Entries supplied:
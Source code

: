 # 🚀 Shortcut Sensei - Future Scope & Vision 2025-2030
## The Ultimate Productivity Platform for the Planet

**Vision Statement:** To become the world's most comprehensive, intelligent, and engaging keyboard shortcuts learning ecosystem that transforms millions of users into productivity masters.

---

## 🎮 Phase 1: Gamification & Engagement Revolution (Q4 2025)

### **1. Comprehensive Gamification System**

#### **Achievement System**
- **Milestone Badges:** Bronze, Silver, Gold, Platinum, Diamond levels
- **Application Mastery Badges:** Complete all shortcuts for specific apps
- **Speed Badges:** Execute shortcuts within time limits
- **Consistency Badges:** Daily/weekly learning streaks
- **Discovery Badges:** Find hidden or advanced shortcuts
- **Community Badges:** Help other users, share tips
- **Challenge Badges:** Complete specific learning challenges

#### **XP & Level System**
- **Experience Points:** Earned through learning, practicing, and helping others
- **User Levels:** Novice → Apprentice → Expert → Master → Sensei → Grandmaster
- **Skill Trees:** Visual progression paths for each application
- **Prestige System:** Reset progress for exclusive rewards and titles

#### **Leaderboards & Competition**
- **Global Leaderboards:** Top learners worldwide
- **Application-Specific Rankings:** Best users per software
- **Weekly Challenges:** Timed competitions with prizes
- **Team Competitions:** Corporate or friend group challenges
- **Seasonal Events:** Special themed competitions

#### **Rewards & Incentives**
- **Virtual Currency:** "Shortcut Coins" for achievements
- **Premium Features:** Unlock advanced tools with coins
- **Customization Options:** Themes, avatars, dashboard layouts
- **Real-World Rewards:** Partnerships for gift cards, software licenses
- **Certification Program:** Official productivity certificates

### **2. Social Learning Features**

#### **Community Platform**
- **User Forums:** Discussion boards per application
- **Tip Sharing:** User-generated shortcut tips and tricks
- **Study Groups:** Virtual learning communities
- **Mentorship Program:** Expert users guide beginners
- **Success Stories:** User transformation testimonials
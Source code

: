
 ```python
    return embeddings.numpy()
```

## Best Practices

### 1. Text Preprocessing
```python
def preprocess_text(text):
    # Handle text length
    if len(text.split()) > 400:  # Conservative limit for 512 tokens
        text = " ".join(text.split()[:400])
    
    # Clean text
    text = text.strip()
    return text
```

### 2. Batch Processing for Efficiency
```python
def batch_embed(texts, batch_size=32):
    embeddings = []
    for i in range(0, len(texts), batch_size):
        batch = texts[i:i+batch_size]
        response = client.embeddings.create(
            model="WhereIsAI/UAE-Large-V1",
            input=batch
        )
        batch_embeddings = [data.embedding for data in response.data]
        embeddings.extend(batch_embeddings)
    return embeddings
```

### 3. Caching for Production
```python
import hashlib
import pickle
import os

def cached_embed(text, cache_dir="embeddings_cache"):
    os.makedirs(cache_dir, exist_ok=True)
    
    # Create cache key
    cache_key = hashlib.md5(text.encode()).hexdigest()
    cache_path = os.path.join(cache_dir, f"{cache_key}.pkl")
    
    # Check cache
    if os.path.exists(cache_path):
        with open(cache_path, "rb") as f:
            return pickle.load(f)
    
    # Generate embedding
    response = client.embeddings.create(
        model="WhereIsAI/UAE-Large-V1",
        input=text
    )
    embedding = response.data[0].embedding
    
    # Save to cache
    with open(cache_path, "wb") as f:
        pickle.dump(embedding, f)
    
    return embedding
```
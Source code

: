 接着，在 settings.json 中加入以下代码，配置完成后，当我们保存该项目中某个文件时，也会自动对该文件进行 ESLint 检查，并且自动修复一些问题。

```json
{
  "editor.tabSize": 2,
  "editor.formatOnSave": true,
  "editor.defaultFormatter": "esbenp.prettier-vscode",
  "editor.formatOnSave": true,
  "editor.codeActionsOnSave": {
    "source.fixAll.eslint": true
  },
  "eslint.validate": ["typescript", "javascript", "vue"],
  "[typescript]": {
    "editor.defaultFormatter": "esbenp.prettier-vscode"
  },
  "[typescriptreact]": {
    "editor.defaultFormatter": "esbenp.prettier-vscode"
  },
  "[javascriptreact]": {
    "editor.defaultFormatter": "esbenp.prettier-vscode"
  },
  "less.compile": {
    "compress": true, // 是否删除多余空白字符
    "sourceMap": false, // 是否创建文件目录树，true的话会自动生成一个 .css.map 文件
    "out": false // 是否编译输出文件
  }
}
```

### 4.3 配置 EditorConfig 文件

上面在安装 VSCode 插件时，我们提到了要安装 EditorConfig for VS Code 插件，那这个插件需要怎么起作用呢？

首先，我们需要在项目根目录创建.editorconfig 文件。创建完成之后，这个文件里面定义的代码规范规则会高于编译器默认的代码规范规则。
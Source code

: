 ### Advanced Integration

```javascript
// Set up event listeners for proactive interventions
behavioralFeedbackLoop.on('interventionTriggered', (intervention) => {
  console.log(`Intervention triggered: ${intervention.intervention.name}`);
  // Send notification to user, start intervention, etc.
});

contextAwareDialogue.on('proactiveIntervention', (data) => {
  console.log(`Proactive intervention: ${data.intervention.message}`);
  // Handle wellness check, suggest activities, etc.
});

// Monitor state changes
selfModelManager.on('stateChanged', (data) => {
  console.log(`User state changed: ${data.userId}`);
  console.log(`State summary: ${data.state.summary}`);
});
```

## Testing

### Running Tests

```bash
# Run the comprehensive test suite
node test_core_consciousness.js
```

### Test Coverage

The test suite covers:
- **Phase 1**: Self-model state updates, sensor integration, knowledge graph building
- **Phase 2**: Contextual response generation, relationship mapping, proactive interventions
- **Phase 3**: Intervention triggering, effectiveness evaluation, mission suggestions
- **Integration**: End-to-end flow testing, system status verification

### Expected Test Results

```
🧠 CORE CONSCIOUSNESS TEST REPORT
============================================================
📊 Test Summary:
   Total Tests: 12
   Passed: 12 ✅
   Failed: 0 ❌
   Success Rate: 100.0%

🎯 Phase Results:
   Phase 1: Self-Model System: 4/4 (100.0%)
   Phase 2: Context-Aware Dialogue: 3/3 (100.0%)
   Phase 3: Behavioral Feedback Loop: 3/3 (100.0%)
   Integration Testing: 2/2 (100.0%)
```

Problem statement: I need every line from the material that contains the word "interventions".

Worked solution:
// Set up event listeners for proactive interventions
- **Phase 2**: Contextual response generation, relationship mapping, proactive interventions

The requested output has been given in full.